● AIM OF THE TASK
Copy exactly, and only, the lines between the start of the entries below and the line containing "The goal is", both inclusive. Omit pictures.

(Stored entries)
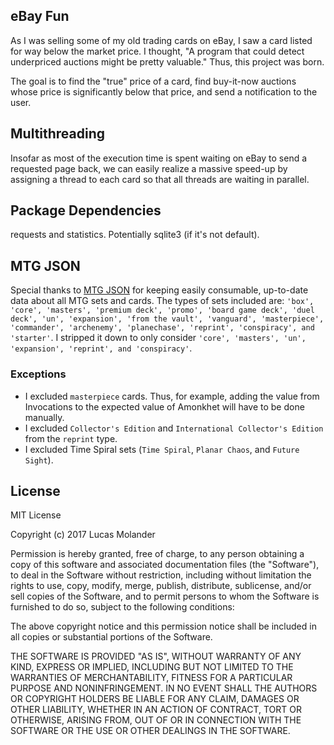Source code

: ## eBay Fun
As I was selling some of my old trading cards on eBay, I saw a card listed for
way below the market price. I thought, "A program that could detect underpriced
auctions might be pretty valuable." Thus, this project was born.

The goal is to find the "true" price of a card, find buy-it-now auctions whose
price is significantly below that price, and send a notification to the user.

## Multithreading
Insofar as most of the execution time is spent waiting on eBay to send a
requested page back, we can easily realize a massive speed-up by assigning a thread to each card so that all threads are waiting in parallel.

## Package Dependencies
requests and statistics. Potentially sqlite3 (if it's not default).

## MTG JSON
Special thanks to [MTG JSON](http://mtgjson.com/) for keeping easily consumable, up-to-date data about all MTG sets and cards. The types of sets included are: `'box', 'core', 'masters', 'premium deck', 'promo', 'board game deck', 'duel deck', 'un', 'expansion', 'from the vault', 'vanguard', 'masterpiece', 'commander', 'archenemy', 'planechase', 'reprint', 'conspiracy', and 'starter'`. I stripped it down to only consider `'core', 'masters', 'un', 'expansion', 'reprint', and 'conspiracy'`.
### Exceptions
* I excluded `masterpiece` cards. Thus, for example, adding the value from Invocations to the expected value of Amonkhet will have to be done manually.
* I excluded `Collector's Edition` and `International Collector's Edition` from the `reprint` type.
* I excluded Time Spiral sets (`Time Spiral`, `Planar Chaos`, and `Future Sight`).

## License
MIT License

Copyright (c) 2017 Lucas Molander

Permission is hereby granted, free of charge, to any person obtaining a copy
of this software and associated documentation files (the "Software"), to deal
in the Software without restriction, including without limitation the rights
to use, copy, modify, merge, publish, distribute, sublicense, and/or sell
copies of the Software, and to permit persons to whom the Software is
furnished to do so, subject to the following conditions:

The above copyright notice and this permission notice shall be included in all
copies or substantial portions of the Software.

THE SOFTWARE IS PROVIDED "AS IS", WITHOUT WARRANTY OF ANY KIND, EXPRESS OR
IMPLIED, INCLUDING BUT NOT LIMITED TO THE WARRANTIES OF MERCHANTABILITY,
FITNESS FOR A PARTICULAR PURPOSE AND NONINFRINGEMENT. IN NO EVENT SHALL THE
AUTHORS OR COPYRIGHT HOLDERS BE LIABLE FOR ANY CLAIM, DAMAGES OR OTHER
LIABILITY, WHETHER IN AN ACTION OF CONTRACT, TORT OR OTHERWISE, ARISING FROM,
OUT OF OR IN CONNECTION WITH THE SOFTWARE OR THE USE OR OTHER DEALINGS IN THE
SOFTWARE.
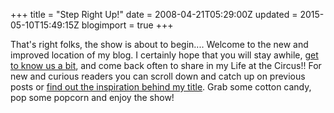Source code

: +++
title = "Step Right Up!"
date = 2008-04-21T05:29:00Z
updated = 2015-05-10T15:49:15Z
blogimport = true 
+++

That's right folks, the show is about to begin....  Welcome to the new and improved location of my blog.  I certainly hope that you will stay awhile, [get to know us a bit](http://lifeatthecircus.com/circus-cast/), and come back often to share in my Life at the Circus!!  For new and curious readers you can scroll down and catch up on previous posts or [find out the inspiration behind my title](http://lifeatthecircus.com/about-the-show/).  Grab some cotton candy, pop some popcorn and enjoy the show!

● REPLY
Source code

: ## eBay Fun
As I was selling some of my old trading cards on eBay, I saw a card listed for
way below the market price. I thought, "A program that could detect underpriced
auctions might be pretty valuable." Thus, this project was born.

The goal is to find the "true" price of a card, find buy-it-now auctions whose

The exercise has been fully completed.